Latvia takes next step toward a pan-Baltic capital market

The Latvian authorities have unveiled new steps to bolster insolvency procedures in the country, putting a stronger focus on debt restructuring and cross border insolvencies.

The measures, aimed at further strengthening the overall economy, build on the progress Latvia has already achieved in reforms made within the profession of insolvency practitioners.

Latvia has been investing heavily in helping resolve various issues in the area of insolvency in recent years. The next step is to focus on mechanisms allowing debtors a second chance to rebuild or maintain their participation in economic processes.

To this end, the Ministry of Justice launched a new project on 20 September aimed at strengthening support for debt restructuring and improving the capacity of parties to administer cross-border insolvency proceedings.

The project is funded by the European Union through the Structural Reform Support Programme and is implemented by the EBRD, in cooperation with the European Commission, and with the support of a consortium of financial and legal experts led by PwC Latvia.

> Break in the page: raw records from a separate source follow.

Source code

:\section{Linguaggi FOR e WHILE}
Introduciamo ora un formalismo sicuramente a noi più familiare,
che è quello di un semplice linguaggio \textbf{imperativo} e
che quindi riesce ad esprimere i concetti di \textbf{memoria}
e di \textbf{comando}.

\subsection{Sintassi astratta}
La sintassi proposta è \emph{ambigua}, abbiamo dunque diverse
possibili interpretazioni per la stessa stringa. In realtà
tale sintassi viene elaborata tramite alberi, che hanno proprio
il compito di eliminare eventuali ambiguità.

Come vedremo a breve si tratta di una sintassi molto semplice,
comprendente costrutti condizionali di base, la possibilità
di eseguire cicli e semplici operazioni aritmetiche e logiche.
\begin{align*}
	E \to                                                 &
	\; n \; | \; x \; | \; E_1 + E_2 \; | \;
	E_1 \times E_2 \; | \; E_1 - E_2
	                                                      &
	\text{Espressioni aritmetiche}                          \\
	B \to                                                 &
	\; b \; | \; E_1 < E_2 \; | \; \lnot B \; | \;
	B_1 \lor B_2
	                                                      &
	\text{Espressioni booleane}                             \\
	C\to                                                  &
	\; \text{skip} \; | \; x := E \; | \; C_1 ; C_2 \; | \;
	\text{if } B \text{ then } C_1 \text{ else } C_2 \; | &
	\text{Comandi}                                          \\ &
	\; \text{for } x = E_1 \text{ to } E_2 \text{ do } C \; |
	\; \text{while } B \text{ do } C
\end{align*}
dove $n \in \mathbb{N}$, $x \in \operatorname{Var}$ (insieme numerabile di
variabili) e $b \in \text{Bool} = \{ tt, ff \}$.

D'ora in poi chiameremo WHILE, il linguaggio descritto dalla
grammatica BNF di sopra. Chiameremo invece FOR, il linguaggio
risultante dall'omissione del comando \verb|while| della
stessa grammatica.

The project will:

  • identify legislative or implementation issues hindering debt restructuring in Latvia with an in-depth review of existing practices
  • develop strategies and mechanisms to strengthen and encourage the use of debt restructuring at an early stage, including guidelines on best practices in decision-making for businesses in financial difficulties
  • train key stakeholders, namely judges, insolvency practitioners and those supervising legal protection proceedings in debt restructuring and cross-border insolvency
  • raise awareness among the public and private sectors of the benefits of debt restructuring.

As part of the implementation of the project, particular attention will be paid to the existing Restructuring and Insolvency Directive, which is to be implemented by Latvia and other member states of the European Union by 17 July 2021. The objective of this new directive is to contribute to the proper functioning of the internal market and remove obstacles to the exercise of free movement of capital and freedom of establishment, which result from differences between national laws and procedures.

Without affecting workers' fundamental rights and freedoms, the directive aims to remove such obstacles by ensuring that viable enterprises and entrepreneurs that are in financial difficulties have access to effective national preventive restructuring frameworks. The latter will enable them to continue operating; and ensure that insolvent or over-indebted entrepreneurs can benefit from a full discharge of debt; and that the effectiveness of procedures concerning restructuring, insolvency and discharge of debt is improved, particularly concerning time taken.

The project will be carried out over a period of 18 months. Next steps include consultations with public and private stakeholders involved in debt restructuring and a report analysing any necessary areas of reform in the existing debt restructuring framework, including as a result of the directive.